#### AVAILABLE DATA

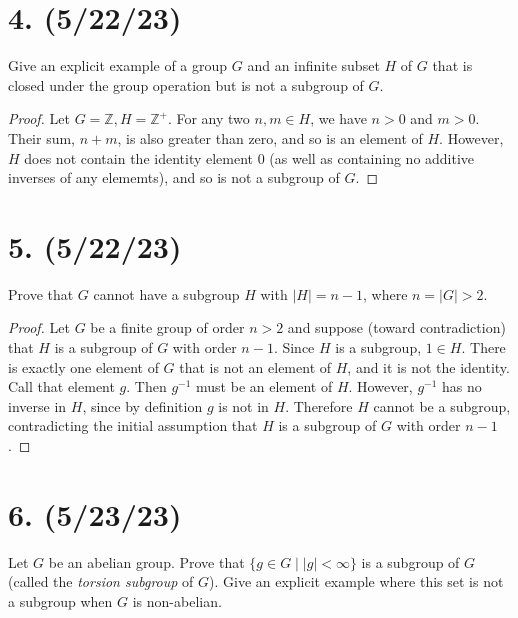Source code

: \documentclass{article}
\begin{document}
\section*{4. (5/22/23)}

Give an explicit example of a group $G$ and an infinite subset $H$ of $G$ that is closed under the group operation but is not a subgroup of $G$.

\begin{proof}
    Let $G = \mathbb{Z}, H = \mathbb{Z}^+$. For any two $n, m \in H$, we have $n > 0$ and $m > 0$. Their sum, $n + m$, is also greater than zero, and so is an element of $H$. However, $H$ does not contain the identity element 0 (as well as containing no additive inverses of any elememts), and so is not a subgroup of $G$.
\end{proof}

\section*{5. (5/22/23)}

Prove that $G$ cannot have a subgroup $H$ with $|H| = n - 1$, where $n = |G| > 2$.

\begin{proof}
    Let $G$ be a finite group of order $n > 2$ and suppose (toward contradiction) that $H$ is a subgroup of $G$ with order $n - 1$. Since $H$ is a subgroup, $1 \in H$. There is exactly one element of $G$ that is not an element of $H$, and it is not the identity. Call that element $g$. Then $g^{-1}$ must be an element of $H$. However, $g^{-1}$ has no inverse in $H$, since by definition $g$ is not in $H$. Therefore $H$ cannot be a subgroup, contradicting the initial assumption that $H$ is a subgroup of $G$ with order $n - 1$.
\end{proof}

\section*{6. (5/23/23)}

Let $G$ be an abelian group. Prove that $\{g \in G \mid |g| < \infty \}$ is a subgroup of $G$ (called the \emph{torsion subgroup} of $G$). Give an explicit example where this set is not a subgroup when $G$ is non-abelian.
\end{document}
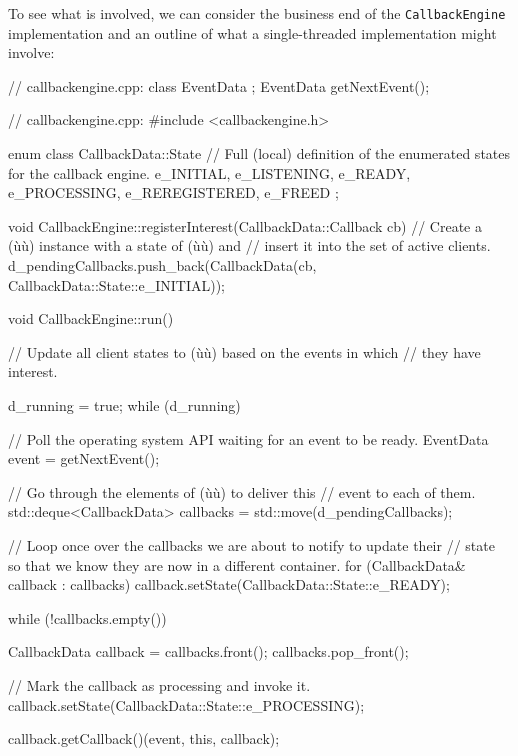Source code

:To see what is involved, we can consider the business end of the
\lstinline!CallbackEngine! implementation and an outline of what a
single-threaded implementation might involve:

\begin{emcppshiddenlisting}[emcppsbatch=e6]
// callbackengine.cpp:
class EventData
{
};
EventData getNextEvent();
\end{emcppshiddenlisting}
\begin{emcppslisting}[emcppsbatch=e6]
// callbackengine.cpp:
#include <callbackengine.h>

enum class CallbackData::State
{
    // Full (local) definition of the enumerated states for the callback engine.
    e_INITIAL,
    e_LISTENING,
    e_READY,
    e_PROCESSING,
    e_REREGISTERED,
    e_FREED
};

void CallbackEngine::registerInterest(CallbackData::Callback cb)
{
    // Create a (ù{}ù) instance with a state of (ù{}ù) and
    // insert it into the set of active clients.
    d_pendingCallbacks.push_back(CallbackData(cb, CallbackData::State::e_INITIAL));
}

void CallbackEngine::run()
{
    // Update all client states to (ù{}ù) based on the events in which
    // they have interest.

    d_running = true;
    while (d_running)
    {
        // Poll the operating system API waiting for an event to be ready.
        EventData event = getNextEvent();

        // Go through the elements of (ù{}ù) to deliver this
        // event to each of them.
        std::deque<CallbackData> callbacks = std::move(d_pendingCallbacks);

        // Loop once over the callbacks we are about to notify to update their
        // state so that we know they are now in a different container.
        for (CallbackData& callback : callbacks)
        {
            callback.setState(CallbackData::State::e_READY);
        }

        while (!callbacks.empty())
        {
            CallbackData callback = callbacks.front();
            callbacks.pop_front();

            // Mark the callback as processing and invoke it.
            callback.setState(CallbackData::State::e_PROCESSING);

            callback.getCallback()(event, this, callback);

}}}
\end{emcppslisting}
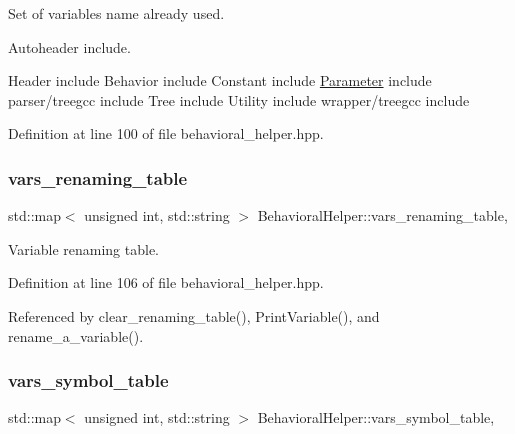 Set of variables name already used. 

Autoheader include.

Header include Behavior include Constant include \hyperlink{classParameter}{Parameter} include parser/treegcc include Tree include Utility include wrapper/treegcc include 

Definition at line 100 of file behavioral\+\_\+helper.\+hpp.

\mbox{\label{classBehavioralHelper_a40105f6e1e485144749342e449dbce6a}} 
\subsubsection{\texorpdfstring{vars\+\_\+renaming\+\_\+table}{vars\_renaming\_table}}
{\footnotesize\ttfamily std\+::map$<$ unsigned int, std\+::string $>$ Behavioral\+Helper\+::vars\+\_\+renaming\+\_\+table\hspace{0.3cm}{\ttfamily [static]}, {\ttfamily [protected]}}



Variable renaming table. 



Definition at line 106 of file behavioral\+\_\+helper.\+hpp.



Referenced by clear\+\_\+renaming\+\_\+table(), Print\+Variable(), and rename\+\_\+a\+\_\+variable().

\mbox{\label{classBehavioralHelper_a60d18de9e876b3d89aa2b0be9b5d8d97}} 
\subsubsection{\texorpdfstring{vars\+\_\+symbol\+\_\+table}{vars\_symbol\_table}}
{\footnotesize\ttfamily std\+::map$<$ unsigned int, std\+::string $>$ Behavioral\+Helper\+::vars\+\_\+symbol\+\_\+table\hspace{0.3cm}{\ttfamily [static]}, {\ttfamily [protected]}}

########
#### AVAILABLE DATA

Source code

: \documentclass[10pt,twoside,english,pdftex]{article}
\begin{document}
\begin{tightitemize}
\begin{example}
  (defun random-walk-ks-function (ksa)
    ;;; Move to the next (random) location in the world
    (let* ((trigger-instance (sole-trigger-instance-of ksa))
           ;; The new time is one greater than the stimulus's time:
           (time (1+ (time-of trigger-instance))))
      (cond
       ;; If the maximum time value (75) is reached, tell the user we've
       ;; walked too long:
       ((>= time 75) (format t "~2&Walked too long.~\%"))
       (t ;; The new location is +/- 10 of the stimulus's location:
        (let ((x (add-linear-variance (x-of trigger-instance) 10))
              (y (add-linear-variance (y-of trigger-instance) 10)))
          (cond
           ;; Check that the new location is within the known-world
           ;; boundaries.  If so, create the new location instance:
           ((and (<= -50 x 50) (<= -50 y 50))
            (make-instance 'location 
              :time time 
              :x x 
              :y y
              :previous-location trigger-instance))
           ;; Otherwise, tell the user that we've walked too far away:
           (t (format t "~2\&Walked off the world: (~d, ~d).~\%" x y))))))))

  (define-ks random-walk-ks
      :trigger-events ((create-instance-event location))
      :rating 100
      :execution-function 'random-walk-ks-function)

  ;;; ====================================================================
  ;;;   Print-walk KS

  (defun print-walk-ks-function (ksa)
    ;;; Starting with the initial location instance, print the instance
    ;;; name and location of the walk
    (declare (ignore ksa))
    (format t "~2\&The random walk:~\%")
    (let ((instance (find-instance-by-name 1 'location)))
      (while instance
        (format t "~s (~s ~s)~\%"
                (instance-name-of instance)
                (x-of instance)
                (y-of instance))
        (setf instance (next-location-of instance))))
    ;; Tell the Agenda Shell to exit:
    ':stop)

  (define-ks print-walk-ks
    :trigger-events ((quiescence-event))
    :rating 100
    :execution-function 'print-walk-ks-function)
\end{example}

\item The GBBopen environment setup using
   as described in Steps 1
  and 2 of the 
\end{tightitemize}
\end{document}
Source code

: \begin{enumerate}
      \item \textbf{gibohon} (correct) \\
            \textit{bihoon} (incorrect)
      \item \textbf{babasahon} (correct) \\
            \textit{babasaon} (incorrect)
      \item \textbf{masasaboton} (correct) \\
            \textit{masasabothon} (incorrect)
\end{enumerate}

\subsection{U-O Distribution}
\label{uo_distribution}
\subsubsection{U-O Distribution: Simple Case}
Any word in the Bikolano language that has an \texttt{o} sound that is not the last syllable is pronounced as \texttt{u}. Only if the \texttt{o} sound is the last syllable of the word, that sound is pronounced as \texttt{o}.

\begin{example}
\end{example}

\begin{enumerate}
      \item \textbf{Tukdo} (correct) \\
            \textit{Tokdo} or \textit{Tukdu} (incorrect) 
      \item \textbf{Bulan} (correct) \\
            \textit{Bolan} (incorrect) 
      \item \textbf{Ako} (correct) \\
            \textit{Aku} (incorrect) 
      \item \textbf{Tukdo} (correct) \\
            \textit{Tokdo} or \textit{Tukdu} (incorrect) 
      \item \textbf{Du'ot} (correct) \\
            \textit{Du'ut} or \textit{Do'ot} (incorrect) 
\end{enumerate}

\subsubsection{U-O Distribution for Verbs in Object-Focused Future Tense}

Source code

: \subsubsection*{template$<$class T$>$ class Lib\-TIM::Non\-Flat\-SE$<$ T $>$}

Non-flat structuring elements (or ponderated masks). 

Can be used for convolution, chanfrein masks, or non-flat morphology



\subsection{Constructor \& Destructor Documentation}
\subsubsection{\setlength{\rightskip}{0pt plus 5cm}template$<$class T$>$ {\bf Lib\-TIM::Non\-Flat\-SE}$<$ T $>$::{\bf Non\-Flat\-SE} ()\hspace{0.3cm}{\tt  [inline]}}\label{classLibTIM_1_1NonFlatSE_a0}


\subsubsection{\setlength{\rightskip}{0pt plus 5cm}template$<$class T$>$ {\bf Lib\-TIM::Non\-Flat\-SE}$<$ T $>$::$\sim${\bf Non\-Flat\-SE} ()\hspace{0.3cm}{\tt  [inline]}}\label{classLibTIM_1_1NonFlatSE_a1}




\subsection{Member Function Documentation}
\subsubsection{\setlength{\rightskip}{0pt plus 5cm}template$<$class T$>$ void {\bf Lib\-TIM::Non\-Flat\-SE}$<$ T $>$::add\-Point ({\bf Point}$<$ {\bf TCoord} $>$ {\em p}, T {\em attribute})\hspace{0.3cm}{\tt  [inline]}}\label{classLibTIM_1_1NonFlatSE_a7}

########

*TASK TO CARRY OUT*
Using the records above, copy each line that contains "random".

*ANSWER FOR THIS EXERCISE*
  (defun random-walk-ks-function (ksa)
    ;;; Move to the next (random) location in the world
  (define-ks random-walk-ks
      :execution-function 'random-walk-ks-function)
    (format t "~2\&The random walk:~\%")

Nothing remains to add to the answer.